Protect Your Eyesight : Understanding The Causes

Protect Your Eyesight : Understanding The Causes

Inflammatory cells infiltrate various layers of the cornea in keratitis as a result of unpleasant stimuli, such as infectious foreign pathogens or self-antigens. Ulcers may develop as a result of the corneal stroma and...

Inflammatory cells infiltrate various layers of the cornea in keratitis as a result of unpleasant stimuli, such as infectious foreign pathogens or self-antigens. Ulcers may develop as a result of the corneal stroma and epithelium melting suppuratively as a result of the inflammatory response. As a result, the integrity of the globe is threatened in addition to the loss of corneal clarity.

In such circumstances, corneal blindness may occur. Based on clinical characteristics and relevant diagnostic procedures, this activity assists medical professionals in determining the etiological agent as soon as possible and managing these patients with the most recent therapy options.

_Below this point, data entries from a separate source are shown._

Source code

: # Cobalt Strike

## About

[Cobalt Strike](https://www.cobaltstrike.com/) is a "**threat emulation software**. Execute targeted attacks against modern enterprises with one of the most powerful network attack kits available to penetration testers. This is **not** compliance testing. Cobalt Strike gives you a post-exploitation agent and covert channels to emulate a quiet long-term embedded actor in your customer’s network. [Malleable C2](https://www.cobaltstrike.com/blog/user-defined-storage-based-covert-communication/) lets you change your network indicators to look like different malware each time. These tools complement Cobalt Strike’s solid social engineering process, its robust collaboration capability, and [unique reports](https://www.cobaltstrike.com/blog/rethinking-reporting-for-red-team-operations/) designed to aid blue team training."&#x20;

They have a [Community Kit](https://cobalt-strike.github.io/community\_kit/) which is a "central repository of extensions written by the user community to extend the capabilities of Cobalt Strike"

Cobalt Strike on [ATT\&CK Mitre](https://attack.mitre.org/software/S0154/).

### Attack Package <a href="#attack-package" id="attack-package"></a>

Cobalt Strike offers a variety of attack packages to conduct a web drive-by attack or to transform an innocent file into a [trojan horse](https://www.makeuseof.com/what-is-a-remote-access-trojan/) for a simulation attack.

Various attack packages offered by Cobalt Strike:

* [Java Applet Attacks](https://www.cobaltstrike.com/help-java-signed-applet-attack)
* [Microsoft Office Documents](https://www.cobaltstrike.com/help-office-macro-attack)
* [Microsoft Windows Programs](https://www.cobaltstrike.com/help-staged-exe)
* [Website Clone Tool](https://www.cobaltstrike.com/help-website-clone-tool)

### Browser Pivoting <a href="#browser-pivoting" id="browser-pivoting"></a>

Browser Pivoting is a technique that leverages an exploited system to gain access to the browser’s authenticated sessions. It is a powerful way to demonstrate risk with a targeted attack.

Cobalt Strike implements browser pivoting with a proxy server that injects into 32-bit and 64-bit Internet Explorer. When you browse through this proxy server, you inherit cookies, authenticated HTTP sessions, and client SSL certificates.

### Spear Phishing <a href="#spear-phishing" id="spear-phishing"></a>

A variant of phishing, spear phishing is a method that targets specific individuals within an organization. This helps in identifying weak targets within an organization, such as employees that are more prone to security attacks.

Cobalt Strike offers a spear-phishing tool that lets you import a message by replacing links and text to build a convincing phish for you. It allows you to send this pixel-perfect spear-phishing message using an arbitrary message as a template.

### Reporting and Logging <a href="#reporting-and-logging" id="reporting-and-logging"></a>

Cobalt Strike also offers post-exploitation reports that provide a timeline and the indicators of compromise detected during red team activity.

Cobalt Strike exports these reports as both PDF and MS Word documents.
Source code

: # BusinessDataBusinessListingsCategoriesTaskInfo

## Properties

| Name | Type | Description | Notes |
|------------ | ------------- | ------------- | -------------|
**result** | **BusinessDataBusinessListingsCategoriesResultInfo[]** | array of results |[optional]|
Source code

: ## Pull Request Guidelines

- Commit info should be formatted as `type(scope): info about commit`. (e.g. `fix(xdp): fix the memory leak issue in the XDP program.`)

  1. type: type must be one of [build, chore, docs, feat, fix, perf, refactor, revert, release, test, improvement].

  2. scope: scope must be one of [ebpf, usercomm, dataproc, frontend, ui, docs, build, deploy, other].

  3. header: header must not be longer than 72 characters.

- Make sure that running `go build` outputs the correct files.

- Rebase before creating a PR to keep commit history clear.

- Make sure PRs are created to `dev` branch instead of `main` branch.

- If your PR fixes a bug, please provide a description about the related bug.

Keratitis is an inflammation of the cornea that is characterised by ciliary congestion, inflammatory cell infiltration, and corneal edoema. It is linked to both infectious and non-infectious conditions that can affect the entire body or only the surface of the eye.

Among the keratitis kinds mentioned above, "microbial keratitis" makes up the majority and is largely a source of serious worry in underdeveloped nations. Noninfectious keratitis, especially in wealthy countries, cannot be mocked.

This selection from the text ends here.